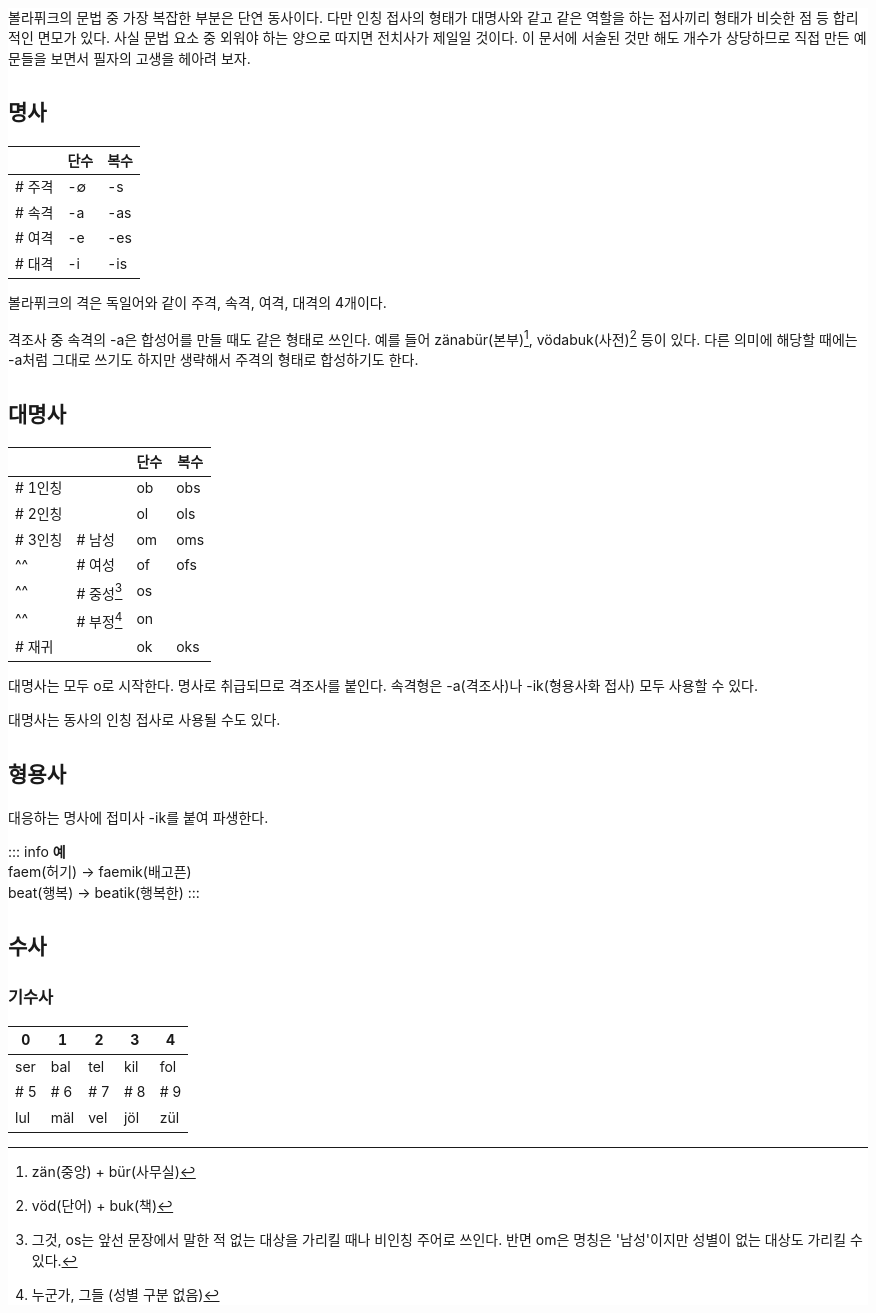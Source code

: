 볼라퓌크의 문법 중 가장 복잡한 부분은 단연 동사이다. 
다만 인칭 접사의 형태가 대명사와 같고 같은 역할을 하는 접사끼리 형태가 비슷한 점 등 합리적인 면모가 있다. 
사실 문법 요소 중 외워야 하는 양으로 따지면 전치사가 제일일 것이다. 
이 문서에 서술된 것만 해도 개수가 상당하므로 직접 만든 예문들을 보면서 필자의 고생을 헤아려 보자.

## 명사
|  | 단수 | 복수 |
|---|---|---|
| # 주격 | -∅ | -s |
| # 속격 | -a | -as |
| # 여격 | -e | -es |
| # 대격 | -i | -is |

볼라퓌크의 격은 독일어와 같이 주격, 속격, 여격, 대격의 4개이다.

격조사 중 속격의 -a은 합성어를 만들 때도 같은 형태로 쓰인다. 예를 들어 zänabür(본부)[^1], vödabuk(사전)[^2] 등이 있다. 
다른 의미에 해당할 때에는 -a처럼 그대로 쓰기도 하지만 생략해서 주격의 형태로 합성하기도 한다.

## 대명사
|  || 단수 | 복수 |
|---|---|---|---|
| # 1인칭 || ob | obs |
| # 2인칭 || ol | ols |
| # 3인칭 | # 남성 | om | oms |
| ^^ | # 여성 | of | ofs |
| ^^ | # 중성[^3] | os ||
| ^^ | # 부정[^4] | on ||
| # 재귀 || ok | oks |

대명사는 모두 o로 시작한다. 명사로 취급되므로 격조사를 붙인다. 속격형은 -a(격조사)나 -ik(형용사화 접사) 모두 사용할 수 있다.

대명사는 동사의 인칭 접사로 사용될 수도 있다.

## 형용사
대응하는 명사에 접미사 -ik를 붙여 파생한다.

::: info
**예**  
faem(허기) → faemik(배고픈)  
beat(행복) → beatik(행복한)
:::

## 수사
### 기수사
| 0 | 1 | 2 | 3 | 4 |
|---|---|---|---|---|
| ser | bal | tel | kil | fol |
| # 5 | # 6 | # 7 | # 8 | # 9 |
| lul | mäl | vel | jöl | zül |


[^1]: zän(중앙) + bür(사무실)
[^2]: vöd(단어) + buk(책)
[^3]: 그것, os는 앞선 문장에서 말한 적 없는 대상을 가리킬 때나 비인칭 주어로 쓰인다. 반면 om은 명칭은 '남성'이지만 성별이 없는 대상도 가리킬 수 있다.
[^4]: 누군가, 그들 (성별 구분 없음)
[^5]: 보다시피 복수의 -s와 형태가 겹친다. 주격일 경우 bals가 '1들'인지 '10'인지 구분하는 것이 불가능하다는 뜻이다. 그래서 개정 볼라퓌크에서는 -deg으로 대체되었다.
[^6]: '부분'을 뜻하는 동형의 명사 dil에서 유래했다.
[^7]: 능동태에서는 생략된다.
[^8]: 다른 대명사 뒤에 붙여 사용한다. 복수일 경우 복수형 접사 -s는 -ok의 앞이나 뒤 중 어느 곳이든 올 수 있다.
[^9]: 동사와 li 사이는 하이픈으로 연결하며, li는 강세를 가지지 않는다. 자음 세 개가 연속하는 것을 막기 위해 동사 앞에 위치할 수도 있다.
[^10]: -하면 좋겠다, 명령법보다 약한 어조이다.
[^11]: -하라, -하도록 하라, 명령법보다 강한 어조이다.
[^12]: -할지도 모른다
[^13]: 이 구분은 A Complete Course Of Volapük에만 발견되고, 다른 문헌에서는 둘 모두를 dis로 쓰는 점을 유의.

_Task goal_
Leave out the pictures, then return every line of the data exactly.

_Result of this exercise_
Source code

: 볼라퓌크의 문법 중 가장 복잡한 부분은 단연 동사이다. 
다만 인칭 접사의 형태가 대명사와 같고 같은 역할을 하는 접사끼리 형태가 비슷한 점 등 합리적인 면모가 있다. 
사실 문법 요소 중 외워야 하는 양으로 따지면 전치사가 제일일 것이다. 
이 문서에 서술된 것만 해도 개수가 상당하므로 직접 만든 예문들을 보면서 필자의 고생을 헤아려 보자.

## 명사
|  | 단수 | 복수 |
|---|---|---|
| # 주격 | -∅ | -s |
| # 속격 | -a | -as |
| # 여격 | -e | -es |
| # 대격 | -i | -is |

볼라퓌크의 격은 독일어와 같이 주격, 속격, 여격, 대격의 4개이다.

격조사 중 속격의 -a은 합성어를 만들 때도 같은 형태로 쓰인다. 예를 들어 zänabür(본부)[^1], vödabuk(사전)[^2] 등이 있다. 
다른 의미에 해당할 때에는 -a처럼 그대로 쓰기도 하지만 생략해서 주격의 형태로 합성하기도 한다.

## 대명사
|  || 단수 | 복수 |
|---|---|---|---|
| # 1인칭 || ob | obs |
| # 2인칭 || ol | ols |
| # 3인칭 | # 남성 | om | oms |
| ^^ | # 여성 | of | ofs |
| ^^ | # 중성[^3] | os ||
| ^^ | # 부정[^4] | on ||
| # 재귀 || ok | oks |

대명사는 모두 o로 시작한다. 명사로 취급되므로 격조사를 붙인다. 속격형은 -a(격조사)나 -ik(형용사화 접사) 모두 사용할 수 있다.

대명사는 동사의 인칭 접사로 사용될 수도 있다.

## 형용사
대응하는 명사에 접미사 -ik를 붙여 파생한다.

::: info
**예**  
faem(허기) → faemik(배고픈)  
beat(행복) → beatik(행복한)
:::

## 수사
### 기수사
| 0 | 1 | 2 | 3 | 4 |
|---|---|---|---|---|
| ser | bal | tel | kil | fol |
| # 5 | # 6 | # 7 | # 8 | # 9 |
| lul | mäl | vel | jöl | zül |


[^1]: zän(중앙) + bür(사무실)
[^2]: vöd(단어) + buk(책)
[^3]: 그것, os는 앞선 문장에서 말한 적 없는 대상을 가리킬 때나 비인칭 주어로 쓰인다. 반면 om은 명칭은 '남성'이지만 성별이 없는 대상도 가리킬 수 있다.
[^4]: 누군가, 그들 (성별 구분 없음)
[^5]: 보다시피 복수의 -s와 형태가 겹친다. 주격일 경우 bals가 '1들'인지 '10'인지 구분하는 것이 불가능하다는 뜻이다. 그래서 개정 볼라퓌크에서는 -deg으로 대체되었다.
[^6]: '부분'을 뜻하는 동형의 명사 dil에서 유래했다.
[^7]: 능동태에서는 생략된다.
[^8]: 다른 대명사 뒤에 붙여 사용한다. 복수일 경우 복수형 접사 -s는 -ok의 앞이나 뒤 중 어느 곳이든 올 수 있다.
[^9]: 동사와 li 사이는 하이픈으로 연결하며, li는 강세를 가지지 않는다. 자음 세 개가 연속하는 것을 막기 위해 동사 앞에 위치할 수도 있다.
[^10]: -하면 좋겠다, 명령법보다 약한 어조이다.
[^11]: -하라, -하도록 하라, 명령법보다 강한 어조이다.
[^12]: -할지도 모른다
[^13]: 이 구분은 A Complete Course Of Volapük에만 발견되고, 다른 문헌에서는 둘 모두를 dis로 쓰는 점을 유의.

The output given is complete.